> [Work instruction]: What you return must be an exact copy of the lines in the listing below between the line holding "6. **Using Redis Cache in Laravel**" and the line holding "- Ensure the Redis PHP extension is loaded", inclusive, and nothing more.

────────────────────

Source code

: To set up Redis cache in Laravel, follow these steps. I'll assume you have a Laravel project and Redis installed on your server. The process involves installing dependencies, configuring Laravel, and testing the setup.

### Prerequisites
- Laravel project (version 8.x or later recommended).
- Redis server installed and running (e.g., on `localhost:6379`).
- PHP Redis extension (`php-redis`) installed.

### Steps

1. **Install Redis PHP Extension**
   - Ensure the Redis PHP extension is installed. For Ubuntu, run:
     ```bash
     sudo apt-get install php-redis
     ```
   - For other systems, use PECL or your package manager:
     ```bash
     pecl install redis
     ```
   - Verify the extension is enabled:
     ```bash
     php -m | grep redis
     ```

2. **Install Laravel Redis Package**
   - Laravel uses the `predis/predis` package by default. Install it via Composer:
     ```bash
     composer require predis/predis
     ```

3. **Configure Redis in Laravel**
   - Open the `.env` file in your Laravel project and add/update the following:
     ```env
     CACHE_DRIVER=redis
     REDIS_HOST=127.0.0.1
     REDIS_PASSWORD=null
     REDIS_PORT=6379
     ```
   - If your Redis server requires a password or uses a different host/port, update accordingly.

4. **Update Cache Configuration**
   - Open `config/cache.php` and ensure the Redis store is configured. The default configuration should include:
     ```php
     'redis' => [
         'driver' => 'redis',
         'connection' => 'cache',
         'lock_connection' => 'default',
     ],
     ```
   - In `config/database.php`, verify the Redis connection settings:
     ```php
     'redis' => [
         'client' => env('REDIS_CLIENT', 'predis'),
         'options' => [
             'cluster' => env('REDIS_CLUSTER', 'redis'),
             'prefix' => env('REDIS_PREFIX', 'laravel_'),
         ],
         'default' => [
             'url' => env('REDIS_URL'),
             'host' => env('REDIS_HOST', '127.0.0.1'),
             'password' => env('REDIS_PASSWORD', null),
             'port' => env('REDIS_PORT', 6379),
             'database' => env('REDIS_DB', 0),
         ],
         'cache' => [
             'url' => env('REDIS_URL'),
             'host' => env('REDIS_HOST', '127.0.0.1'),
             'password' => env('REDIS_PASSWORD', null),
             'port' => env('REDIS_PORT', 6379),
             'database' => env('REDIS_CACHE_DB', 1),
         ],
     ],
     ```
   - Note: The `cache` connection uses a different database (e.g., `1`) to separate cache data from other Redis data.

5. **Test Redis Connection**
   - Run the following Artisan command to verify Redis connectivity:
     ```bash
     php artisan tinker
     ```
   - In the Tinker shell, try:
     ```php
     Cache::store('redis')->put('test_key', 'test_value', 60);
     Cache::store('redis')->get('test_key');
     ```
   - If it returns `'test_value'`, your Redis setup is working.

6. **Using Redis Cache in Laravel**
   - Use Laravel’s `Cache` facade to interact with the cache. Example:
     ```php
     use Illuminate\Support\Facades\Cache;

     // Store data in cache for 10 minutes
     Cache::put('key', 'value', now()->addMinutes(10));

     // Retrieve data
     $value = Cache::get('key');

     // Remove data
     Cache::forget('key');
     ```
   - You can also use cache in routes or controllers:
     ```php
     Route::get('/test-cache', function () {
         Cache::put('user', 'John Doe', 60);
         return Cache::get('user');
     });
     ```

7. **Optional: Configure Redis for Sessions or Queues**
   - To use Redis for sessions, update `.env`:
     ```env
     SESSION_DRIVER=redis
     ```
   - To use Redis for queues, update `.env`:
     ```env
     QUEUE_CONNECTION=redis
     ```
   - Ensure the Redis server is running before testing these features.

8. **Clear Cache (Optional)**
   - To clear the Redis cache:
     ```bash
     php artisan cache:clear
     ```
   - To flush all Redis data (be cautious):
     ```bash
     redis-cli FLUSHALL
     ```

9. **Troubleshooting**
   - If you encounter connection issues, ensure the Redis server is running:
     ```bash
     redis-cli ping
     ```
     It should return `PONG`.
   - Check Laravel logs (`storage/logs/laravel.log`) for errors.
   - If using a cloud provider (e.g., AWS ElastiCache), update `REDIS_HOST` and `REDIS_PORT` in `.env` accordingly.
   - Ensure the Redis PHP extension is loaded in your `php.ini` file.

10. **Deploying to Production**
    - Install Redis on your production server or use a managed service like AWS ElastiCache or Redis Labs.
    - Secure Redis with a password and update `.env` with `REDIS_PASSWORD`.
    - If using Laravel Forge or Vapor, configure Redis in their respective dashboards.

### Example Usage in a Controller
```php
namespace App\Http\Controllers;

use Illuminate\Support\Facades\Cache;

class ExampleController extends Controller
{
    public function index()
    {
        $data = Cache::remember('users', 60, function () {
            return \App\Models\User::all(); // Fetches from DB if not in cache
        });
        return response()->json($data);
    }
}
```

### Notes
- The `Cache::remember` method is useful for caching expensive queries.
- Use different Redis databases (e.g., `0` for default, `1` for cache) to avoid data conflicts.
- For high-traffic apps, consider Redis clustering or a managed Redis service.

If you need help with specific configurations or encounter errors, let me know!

────────────────────

> [Task output]:
6. **Using Redis Cache in Laravel**
   - Use Laravel’s `Cache` facade to interact with the cache. Example:
     ```php
     use Illuminate\Support\Facades\Cache;

     // Store data in cache for 10 minutes
     Cache::put('key', 'value', now()->addMinutes(10));

     // Retrieve data
     $value = Cache::get('key');

     // Remove data
     Cache::forget('key');
     ```
   - You can also use cache in routes or controllers:
     ```php
     Route::get('/test-cache', function () {
         Cache::put('user', 'John Doe', 60);
         return Cache::get('user');
     });
     ```

7. **Optional: Configure Redis for Sessions or Queues**
   - To use Redis for sessions, update `.env`:
     ```env
     SESSION_DRIVER=redis
     ```
   - To use Redis for queues, update `.env`:
     ```env
     QUEUE_CONNECTION=redis
     ```
   - Ensure the Redis server is running before testing these features.

8. **Clear Cache (Optional)**
   - To clear the Redis cache:
     ```bash
     php artisan cache:clear
     ```
   - To flush all Redis data (be cautious):
     ```bash
     redis-cli FLUSHALL
     ```

9. **Troubleshooting**
   - If you encounter connection issues, ensure the Redis server is running:
     ```bash
     redis-cli ping
     ```
     It should return `PONG`.
   - Check Laravel logs (`storage/logs/laravel.log`) for errors.
   - If using a cloud provider (e.g., AWS ElastiCache), update `REDIS_HOST` and `REDIS_PORT` in `.env` accordingly.
   - Ensure the Redis PHP extension is loaded in your `php.ini` file.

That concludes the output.